§ **Work task**: From the entries that follow, copy every line with the word "their".

[[ Information provided open ]]

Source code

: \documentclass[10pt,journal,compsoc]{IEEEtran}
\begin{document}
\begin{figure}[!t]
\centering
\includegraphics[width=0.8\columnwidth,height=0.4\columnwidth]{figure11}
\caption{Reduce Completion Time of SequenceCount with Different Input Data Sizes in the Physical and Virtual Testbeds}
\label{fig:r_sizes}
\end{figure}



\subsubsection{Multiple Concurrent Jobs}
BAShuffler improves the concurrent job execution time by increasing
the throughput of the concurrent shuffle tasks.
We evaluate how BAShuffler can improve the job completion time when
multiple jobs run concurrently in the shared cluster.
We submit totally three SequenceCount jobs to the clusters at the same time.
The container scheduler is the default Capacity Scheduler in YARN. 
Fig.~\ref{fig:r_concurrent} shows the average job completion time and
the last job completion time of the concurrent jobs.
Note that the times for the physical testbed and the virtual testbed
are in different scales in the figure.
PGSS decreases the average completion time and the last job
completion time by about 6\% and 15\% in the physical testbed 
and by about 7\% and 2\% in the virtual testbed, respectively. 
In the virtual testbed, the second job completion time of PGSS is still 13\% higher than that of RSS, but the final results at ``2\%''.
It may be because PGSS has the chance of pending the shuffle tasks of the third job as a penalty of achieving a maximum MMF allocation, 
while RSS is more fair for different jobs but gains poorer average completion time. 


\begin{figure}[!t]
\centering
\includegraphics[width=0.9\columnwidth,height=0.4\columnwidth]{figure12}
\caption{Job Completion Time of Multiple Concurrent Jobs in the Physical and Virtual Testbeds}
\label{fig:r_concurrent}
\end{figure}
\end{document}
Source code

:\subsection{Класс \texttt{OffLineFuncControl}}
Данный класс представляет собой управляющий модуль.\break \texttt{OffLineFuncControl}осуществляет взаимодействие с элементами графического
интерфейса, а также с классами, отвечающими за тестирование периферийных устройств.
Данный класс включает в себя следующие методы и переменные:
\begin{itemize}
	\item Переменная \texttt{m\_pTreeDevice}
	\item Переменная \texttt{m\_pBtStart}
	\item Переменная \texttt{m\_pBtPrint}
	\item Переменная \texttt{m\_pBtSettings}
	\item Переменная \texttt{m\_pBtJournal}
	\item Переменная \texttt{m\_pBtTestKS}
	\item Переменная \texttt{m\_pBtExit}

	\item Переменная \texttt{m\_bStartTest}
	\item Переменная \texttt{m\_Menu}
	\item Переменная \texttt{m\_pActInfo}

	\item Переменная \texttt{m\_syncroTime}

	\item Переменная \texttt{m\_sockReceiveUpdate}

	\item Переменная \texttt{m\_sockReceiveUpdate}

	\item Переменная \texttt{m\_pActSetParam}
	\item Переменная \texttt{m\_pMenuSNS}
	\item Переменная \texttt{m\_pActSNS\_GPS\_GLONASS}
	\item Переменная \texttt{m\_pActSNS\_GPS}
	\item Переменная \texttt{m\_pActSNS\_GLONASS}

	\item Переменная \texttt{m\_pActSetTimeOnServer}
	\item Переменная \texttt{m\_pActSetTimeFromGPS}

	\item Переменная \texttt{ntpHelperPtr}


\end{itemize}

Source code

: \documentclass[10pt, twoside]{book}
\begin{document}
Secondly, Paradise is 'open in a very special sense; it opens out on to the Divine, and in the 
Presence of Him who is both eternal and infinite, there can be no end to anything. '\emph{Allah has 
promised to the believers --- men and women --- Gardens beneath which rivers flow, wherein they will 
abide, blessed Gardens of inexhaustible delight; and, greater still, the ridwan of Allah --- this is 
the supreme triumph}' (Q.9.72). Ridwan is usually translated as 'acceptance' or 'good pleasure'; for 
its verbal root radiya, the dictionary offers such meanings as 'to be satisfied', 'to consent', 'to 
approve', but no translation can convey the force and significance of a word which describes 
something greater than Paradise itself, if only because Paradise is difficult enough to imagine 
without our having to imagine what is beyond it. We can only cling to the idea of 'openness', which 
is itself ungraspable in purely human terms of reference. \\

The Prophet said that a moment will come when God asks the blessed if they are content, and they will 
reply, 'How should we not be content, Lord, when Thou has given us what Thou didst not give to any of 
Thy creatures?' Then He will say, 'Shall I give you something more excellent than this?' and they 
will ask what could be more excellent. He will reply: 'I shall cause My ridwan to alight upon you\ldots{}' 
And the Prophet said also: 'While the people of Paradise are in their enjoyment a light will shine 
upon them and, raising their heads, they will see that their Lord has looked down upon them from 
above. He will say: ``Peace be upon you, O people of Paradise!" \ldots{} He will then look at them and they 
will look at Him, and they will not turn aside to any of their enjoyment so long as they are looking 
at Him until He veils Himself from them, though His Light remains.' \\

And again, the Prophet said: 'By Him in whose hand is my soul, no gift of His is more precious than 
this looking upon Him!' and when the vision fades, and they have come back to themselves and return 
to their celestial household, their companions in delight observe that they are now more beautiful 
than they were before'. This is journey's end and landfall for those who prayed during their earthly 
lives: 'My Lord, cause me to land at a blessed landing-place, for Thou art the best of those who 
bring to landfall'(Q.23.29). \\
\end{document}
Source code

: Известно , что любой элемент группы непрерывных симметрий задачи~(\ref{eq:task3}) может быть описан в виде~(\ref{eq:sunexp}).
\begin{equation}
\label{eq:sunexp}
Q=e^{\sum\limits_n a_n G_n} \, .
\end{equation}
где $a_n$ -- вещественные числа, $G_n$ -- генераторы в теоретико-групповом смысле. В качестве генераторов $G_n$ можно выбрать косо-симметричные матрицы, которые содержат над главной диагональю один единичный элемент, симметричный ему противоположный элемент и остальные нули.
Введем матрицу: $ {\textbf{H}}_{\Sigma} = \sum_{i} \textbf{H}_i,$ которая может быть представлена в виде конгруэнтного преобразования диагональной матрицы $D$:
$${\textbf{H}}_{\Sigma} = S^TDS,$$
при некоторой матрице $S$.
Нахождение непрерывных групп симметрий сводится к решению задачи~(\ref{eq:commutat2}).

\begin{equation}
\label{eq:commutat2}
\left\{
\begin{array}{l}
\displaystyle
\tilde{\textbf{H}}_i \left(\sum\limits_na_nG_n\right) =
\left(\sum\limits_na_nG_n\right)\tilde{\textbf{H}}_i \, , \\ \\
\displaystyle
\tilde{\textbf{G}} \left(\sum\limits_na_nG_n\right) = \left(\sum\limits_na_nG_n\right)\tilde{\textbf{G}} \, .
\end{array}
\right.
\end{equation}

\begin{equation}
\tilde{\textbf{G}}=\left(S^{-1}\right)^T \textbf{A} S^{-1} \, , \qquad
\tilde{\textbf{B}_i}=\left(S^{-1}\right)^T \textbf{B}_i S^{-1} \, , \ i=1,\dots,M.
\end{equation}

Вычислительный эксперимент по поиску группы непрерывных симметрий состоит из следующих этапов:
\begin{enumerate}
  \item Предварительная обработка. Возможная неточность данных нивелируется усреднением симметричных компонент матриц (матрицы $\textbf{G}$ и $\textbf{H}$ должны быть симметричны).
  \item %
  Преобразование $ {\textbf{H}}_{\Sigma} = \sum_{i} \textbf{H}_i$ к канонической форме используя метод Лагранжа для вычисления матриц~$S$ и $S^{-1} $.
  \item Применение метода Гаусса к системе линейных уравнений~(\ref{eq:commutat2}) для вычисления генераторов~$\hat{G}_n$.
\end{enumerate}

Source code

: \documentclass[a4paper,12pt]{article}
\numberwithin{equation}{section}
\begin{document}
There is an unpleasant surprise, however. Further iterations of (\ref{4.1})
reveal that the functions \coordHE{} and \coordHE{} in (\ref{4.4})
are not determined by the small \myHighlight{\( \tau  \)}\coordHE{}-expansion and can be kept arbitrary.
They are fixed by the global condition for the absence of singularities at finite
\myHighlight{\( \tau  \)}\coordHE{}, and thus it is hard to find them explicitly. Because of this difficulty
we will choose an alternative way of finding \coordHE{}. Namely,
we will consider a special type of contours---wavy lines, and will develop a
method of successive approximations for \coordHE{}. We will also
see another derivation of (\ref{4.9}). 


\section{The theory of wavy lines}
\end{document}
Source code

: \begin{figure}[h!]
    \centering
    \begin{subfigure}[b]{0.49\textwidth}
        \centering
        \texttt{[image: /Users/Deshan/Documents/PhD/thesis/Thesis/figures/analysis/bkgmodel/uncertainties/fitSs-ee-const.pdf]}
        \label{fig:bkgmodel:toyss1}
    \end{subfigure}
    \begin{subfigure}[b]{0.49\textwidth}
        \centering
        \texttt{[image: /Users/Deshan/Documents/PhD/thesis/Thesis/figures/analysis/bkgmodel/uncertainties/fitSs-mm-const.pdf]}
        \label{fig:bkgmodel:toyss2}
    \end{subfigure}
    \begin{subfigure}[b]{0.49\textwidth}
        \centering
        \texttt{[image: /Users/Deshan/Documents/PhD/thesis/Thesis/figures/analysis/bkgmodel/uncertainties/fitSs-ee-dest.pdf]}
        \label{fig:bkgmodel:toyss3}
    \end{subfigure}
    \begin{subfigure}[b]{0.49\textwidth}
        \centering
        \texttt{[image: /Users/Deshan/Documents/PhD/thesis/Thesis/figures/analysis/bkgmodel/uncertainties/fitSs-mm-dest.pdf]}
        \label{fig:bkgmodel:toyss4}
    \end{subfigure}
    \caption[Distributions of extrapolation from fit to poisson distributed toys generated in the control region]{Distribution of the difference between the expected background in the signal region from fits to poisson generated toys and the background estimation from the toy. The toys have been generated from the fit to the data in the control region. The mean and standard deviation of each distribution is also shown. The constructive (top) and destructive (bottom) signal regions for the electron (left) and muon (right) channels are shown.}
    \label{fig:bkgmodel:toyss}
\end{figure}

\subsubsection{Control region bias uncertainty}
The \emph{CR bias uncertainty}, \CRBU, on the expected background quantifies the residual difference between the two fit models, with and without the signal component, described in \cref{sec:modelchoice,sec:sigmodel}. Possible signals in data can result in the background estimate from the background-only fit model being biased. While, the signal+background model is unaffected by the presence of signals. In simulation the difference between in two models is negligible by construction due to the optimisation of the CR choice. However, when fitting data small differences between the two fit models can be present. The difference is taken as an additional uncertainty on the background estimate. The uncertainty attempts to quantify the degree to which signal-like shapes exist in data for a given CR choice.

[[ Information provided closed ]]

§ **Exercise output**:
And the Prophet said also: 'While the people of Paradise are in their enjoyment a light will shine 
upon them and, raising their heads, they will see that their Lord has looked down upon them from 
will look at Him, and they will not turn aside to any of their enjoyment so long as they are looking 
to their celestial household, their companions in delight observe that they are now more beautiful 
than they were before'. This is journey's end and landfall for those who prayed during their earthly 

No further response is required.